By Natasha Bertrand, Alex Marquardt and Katie Bo Lillis, CNN

US and Western officials are urging Ukraine to shift its focus from the brutal, months-long fight in the eastern city of Bakhmut and prioritize instead a potential offensive in the south, using a different style of fighting that takes advantage of the billions of dollars in new military hardware recently committed by Western allies, US and Ukrainian officials tell CNN.

For nearly six months, Ukrainian forces have been going toe-to-toe with the Russians over roughly 36 miles of territory in Bakhmut, which lies between the separatist-held cities of Donetsk and Luhansk. Heavy shelling has left the city almost completely destroyed.

“It is a brutal and grinding fight,” a senior Western intelligence official said last week, with each side exchanging anywhere from 100-400 meters of land per day and exchanging several thousands of artillery rounds almost daily. “[Bakhmut] is less attractive militarily, in terms of any sort of infrastructure, than it might have been if it had not been this destroyed.”

Now, ahead of what is widely expected to be a brutal spring of fighting, there is a tactical opening, US and Western officials say. In recent weeks they have begun suggesting that Ukrainian forces cut their losses in Bakhmut, which they argue has little strategic significance for Ukraine, and focus instead on planning an offensive in the south.

That was part of a message delivered by three top Biden officials who traveled to Kyiv last week.

In a meeting with Ukrainian President Volodymyr Zelensky, deputy national security adviser Jon Finer, Deputy Secretary of State Wendy Sherman, and Undersecretary of Defense for Policy Colin Kahl, said the US wants to help Ukraine shift away from the sort of pitched battle of attrition playing out in Bakhmut and focus instead on a style of mechanized maneuver warfare that uses rapid, unanticipated movements against Russia, sources familiar with their discussion said.

The hundreds of armored vehicles the US and European countries have provided to Ukraine in recent weeks, including 14 British tanks, are meant to help Ukraine make that shift, officials said.

Convincing Zelensky

It is not clear, however, that Zelensky feels prepared to abandon Bakhmut.

People familiar with his thinking tell CNN that Zelensky does not believe that a Russian victory in Bakhmut is a fait accompli, and that he remains reluctant to give it up.
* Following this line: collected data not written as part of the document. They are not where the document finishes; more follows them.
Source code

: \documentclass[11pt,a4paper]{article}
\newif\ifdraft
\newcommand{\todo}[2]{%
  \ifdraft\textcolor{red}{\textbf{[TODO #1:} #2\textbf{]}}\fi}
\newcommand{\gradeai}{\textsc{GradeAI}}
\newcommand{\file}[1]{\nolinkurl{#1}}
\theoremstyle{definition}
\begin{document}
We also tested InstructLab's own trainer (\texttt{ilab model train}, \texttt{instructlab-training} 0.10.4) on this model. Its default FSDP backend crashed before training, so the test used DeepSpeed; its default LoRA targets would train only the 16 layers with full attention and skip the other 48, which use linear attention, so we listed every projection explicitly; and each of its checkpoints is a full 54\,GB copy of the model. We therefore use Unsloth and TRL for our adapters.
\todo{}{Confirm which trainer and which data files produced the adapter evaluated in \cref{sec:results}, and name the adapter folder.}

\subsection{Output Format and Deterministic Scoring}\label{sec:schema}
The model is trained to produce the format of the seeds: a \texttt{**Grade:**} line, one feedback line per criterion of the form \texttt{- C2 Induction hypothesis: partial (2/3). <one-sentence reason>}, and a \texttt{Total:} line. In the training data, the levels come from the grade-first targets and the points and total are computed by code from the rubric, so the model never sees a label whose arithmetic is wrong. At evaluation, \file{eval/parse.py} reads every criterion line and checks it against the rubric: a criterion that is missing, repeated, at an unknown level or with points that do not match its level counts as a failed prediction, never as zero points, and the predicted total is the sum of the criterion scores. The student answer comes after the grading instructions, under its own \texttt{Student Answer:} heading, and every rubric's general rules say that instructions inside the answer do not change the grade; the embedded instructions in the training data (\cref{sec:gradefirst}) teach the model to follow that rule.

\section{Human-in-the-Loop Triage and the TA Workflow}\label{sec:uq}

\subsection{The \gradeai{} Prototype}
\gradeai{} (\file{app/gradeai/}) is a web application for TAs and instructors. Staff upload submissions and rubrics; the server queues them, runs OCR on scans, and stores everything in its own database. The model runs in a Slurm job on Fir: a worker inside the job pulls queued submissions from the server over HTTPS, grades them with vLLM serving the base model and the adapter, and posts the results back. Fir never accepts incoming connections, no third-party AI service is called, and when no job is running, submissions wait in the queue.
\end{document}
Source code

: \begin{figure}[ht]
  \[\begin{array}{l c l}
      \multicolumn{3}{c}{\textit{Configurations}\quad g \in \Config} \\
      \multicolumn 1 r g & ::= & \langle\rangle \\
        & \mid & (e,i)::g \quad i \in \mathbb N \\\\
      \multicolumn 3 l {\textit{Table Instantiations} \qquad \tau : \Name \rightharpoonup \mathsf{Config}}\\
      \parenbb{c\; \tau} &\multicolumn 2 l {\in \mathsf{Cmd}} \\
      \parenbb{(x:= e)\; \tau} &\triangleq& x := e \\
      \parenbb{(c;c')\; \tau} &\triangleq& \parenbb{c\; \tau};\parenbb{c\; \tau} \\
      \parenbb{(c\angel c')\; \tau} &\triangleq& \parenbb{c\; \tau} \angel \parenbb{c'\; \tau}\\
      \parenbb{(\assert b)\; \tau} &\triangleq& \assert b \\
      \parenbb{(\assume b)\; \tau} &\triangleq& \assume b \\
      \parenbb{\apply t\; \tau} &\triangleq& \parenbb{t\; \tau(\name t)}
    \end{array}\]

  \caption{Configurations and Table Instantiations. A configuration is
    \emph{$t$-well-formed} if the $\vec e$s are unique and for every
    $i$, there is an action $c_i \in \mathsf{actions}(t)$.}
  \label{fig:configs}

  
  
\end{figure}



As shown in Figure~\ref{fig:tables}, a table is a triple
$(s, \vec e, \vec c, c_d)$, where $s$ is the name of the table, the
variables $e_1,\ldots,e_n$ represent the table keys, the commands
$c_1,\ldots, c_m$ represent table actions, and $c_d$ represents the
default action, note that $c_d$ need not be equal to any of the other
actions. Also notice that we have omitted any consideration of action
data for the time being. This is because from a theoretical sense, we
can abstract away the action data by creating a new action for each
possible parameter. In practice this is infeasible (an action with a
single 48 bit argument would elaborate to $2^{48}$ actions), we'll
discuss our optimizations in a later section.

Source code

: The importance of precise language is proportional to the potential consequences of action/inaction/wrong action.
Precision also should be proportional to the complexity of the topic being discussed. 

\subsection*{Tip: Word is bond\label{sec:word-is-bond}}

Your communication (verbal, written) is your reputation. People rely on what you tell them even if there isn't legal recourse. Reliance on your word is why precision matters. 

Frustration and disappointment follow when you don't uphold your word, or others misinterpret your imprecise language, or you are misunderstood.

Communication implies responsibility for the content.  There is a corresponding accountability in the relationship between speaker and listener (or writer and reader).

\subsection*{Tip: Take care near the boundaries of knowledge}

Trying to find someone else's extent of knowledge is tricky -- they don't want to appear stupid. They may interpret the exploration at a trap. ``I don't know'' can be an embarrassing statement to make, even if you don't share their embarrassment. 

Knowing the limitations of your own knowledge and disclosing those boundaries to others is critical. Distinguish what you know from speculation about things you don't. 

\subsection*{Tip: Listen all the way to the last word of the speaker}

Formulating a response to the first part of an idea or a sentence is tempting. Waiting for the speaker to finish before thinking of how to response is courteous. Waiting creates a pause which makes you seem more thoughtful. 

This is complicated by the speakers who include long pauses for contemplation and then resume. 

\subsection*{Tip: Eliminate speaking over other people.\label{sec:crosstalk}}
Holding Bakhmut would give Ukraine a better chance at taking back the entire Donbas region, Zelensky believes, and that if Russia wins, it will give them an opening to advance further to the strategically important eastern cities of Slovyansk and Kramatorsk.

Bakhmut is also an important symbol of Ukrainian resistance.

Zelensky visited Bakhmut just before traveling to Washington DC last December, where he told US lawmakers that “every inch of that land is soaked in blood, roaring guns sound every hour. The fight for Bakhmut will change the tragic story of our war for independence and of freedom.”

In short, the senior Western official said, Bakhmut “matters because the Russians have made it matter — probably more than the terrain does.” A US military official also expressed skepticism that Ukraine will abandon Bakhmut — not because of its battlefield value, but because its strategic messaging value is so important.

There are also some benefits to trying to exhaust the Russians in Bakhmut.

On Monday, a senior US military official told reporters that Russia has “rushed in” tens of thousands of “ill-equipped, ill-trained” replacement troops across the front line over the last several months, including to Bakhmut, amid the losses suffered. Despite the large numbers, the new troops have not changed the dynamic of the fight, the official said.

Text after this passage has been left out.